Larissa Sansour, Heirloom (detail), 2019, film: Larissa Sansour and Søren Lind, In Vitro, 2019 two-channel film, production still, Danish Pavilion, Courtesy La Biennale di Venezia, © Photo: Francesco Galli
However, the gender balance is far from being as good in the national pavilions, where the proportion of women is only 35%: of just over 200 participants, 75 are women.
In keeping with the general theme, the Danish pavilion features Heirloom (2019) by the Palestinian Larissa Sansour (born in 1973), a work that is uncharacteristically serious in tone. Through a film broadcast on two screens and a subtle installation, she speaks poignantly about forbears, inheritance, being uprooted and means of survival. The Swiss contributions, with the duo Pauline Boudry (born in 1972) and Renate Lorenz (born in 1963), and the French, with Laure Prouvost (born in 1978), show a certain lightness of touch. This is also true of the Lithuanian pavilion, designed by Rugilė Barzdžiukaitė (born in 1983), Vaiva Grainytė (born in 1984) and Lina Lapelytė (born in 1984). Crowned by the Golden Lion, this pavilion is at once joyous and strong in tone, while nevertheless evoking ecological disaster.

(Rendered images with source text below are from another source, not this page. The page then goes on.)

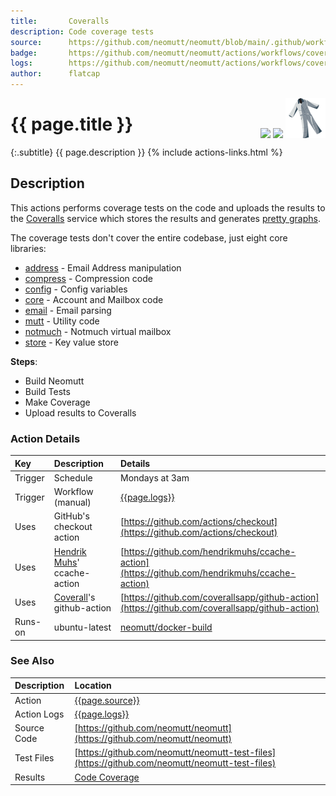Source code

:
 ```yaml
---
title:       Coveralls
description: Code coverage tests
source:      https://github.com/neomutt/neomutt/blob/main/.github/workflows/coveralls.yml
badge:       https://github.com/neomutt/neomutt/actions/workflows/coveralls.yml/badge.svg
logs:        https://github.com/neomutt/neomutt/actions/workflows/coveralls.yml
author:      flatcap
---
```


<div style="float: right;">
<a href="https://github.com/neomutt/neomutt/actions/workflows/coveralls.yml"><img src="https://github.com/neomutt/neomutt/actions/workflows/coveralls.yml/badge.svg" /></a>
<a href="https://coveralls.io/github/neomutt/neomutt"><img src="https://img.shields.io/coveralls/github/neomutt/neomutt" /></a>
<a href="https://coveralls.io/"><img src="/images/coveralls.png" /></a>
</div>

# {{ page.title }}

{:.subtitle}
{{ page.description }}
{% include actions-links.html %}

## Description

This actions performs coverage tests on the code and uploads the results to the
[Coveralls](https://coveralls.io/) service which stores the results and
generates [pretty graphs](https://coveralls.io/github/neomutt/neomutt).

The coverage tests don't cover the entire codebase, just eight core libraries:
 - [address](https://neomutt.org/code/lib_address.html) - Email Address manipulation
 - [compress](https://neomutt.org/code/lib_compress.html) - Compression code
 - [config](https://neomutt.org/code/lib_config.html) - Config variables
 - [core](https://neomutt.org/code/lib_config.html) - Account and Mailbox code
 - [email](https://neomutt.org/code/lib_email.html) - Email parsing
 - [mutt](https://neomutt.org/code/lib_mutt.html) - Utility code
 - [notmuch](https://neomutt.org/code/lib_notmuch.html) - Notmuch virtual mailbox
 - [store](https://neomutt.org/code/lib_store.html) - Key value store

**Steps**:
- Build Neomutt
- Build Tests
- Make Coverage
- Upload results to Coveralls

### Action Details

| Key     | Description                                                    | Details                                                                                        |
| :------ | :------------------------------------------------------------- | :--------------------------------------------------------------------------------------------- |
| Trigger | Schedule                                                       | Mondays at 3am                                                                                 |
| Trigger | Workflow (manual)                                              | [{{page.logs}}]({{page.logs}})                                                                 |
| Uses    | GitHub's checkout action                                       | [https://github.com/actions/checkout](https://github.com/actions/checkout)                     |
| Uses    | [Hendrik Muhs](https://github.com/hendrikmuhs)' ccache-action  | [https://github.com/hendrikmuhs/ccache-action](https://github.com/hendrikmuhs/ccache-action)   |
| Uses    | [Coverall](https://coveralls.io/)'s github-action              | [https://github.com/coverallsapp/github-action](https://github.com/coverallsapp/github-action) |
| Runs-on | ubuntu-latest                                                  | [neomutt/docker-build](https://ghcr.io/neomutt/docker-build)                                   |

### See Also

| Description | Location                                                                                       |
| :---------- | :--------------------------------------------------------------------------------------------- |
| Action      | [{{page.source}}]({{page.source}})                                                             |
| Action Logs | [{{page.logs}}]({{page.logs}})                                                                 |
| Source Code | [https://github.com/neomutt/neomutt](https://github.com/neomutt/neomutt)                       |
| Test Files  | [https://github.com/neomutt/neomutt-test-files](https://github.com/neomutt/neomutt-test-files) |
| Results     | [Code Coverage](https://coveralls.io/github/neomutt/neomutt)                                   |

Let’s end this overview with the Australian pavilion, which is similar to the Lithuanian in that it valorises soundtrack and is filled with energy. Designed by Angelica Mesiti (born in 1976), it welcomes the public into a circle: visitors gather round to watch on giant screens how the artist gives life to architectures of power and decision-making, namely a parliament where major legislative decisions are taken which directly affect the lives of citizens. The scenes filmed show protagonists – performers, dancers and musicians – poetically and happily occupying these spaces. This enlivening of places that are usually solemn and muted restores their democratic essence.

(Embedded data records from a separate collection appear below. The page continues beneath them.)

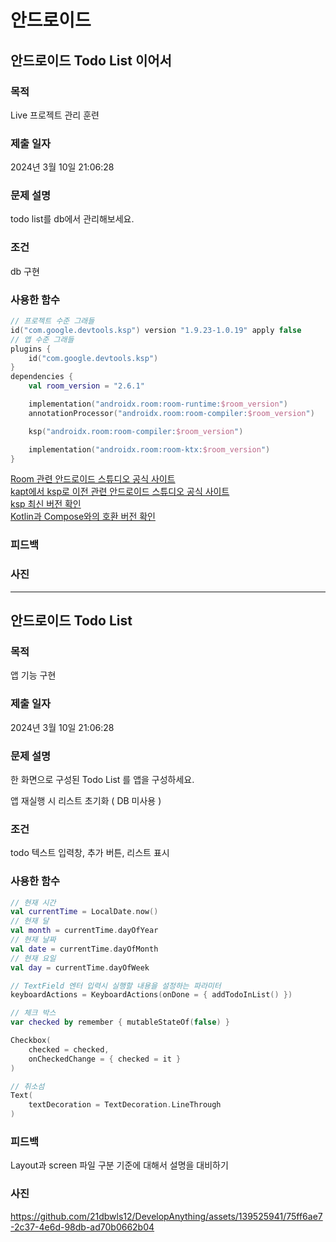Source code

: # 안드로이드

## 안드로이드 Todo List 이어서

### 목적
Live 프로젝트 관리 훈련

### 제출 일자

2024년 3월 10일 21:06:28

### 문제 설명

 <p>todo list를 db에서 관리해보세요.</p>

### 조건

 <p>db 구현</p>

### 사용한 함수

```kotlin
// 프로젝트 수준 그래들
id("com.google.devtools.ksp") version "1.9.23-1.0.19" apply false
// 앱 수준 그래들
plugins {
    id("com.google.devtools.ksp")
}
dependencies {
    val room_version = "2.6.1"

    implementation("androidx.room:room-runtime:$room_version")
    annotationProcessor("androidx.room:room-compiler:$room_version")

    ksp("androidx.room:room-compiler:$room_version")

    implementation("androidx.room:room-ktx:$room_version")
}
```
[Room 관련 안드로이드 스튜디오 공식 사이트](https://developer.android.com/training/data-storage/room?hl=ko)   
[kapt에서 ksp로 이전 관련 안드로이드 스튜디오 공식 사이트](https://developer.android.com/build/migrate-to-ksp?hl=ko)  
[ksp 최신 버전 확인](https://github.com/google/ksp/releases)  
[Kotlin과 Compose와의 호환 버전 확인](https://developer.android.com/jetpack/androidx/releases/compose-kotlin?hl=ko)  

### 피드백

### 사진

----------------------
## 안드로이드 Todo List

### 목적
앱 기능 구현

### 제출 일자

2024년 3월 10일 21:06:28

### 문제 설명

 <p>한 화면으로 구성된 Todo List 를 앱을 구성하세요.</p>
 <p>앱 재실행 시 리스트 초기화 ( DB 미사용 )</p>

### 조건

 <p>todo 텍스트 입력창, 추가 버튼, 리스트 표시</p>

### 사용한 함수

```kotlin
// 현재 시간
val currentTime = LocalDate.now()
// 현재 달
val month = currentTime.dayOfYear
// 현재 날짜
val date = currentTime.dayOfMonth
// 현재 요일
val day = currentTime.dayOfWeek

// TextField 엔터 입력시 실행할 내용을 설정하는 파라미터
keyboardActions = KeyboardActions(onDone = { addTodoInList() })

// 체크 박스
var checked by remember { mutableStateOf(false) }

Checkbox(
    checked = checked,
    onCheckedChange = { checked = it }
)

// 취소섬
Text(
    textDecoration = TextDecoration.LineThrough
)
```

### 피드백

<p>Layout과 screen 파일 구분 기준에 대해서 설명을 대비하기</p>

### 사진

https://github.com/21dbwls12/DevelopAnything/assets/139525941/75ff6ae7-2c37-4e6d-98db-ad70b0662b04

Angelica Mesiti, ASSEMBLY, 2019, production still, three-channel video installation, HD video projections, colour, six-channel mono sound, 25’, Australian Pavilion, Courtesy La Biennale di Venezia, © Photo: Magali Le Mens
This 2019 Biennale confirms that, when it is conscious and deliberate, the effort to achieve parity bears fruit: the international exhibition, which is half female, is an example that is unfortunately not very often followed by the national pavilions. It is to be hoped that this effort is not just a one-off action driven by the wishes expressed by the curator like the those he expressed about the announced climate warming. Regarding the artists operating through the prism of the impending ecological disaster, while all visitors are critical of the facts, little reflection is given to them with regard to their own behaviour in the context of the workings of this cultural event. Will those coming to the Biennale, regular users of airports, really have become more aware of the demaging effect of air travel and will they actually change their habits after seeing Y. Xiuzhen’s Trojan?
May You Live in Interesting Times, from 11 May to 24 November 2019 at the Giardini and Arsenale (Venice, Italy).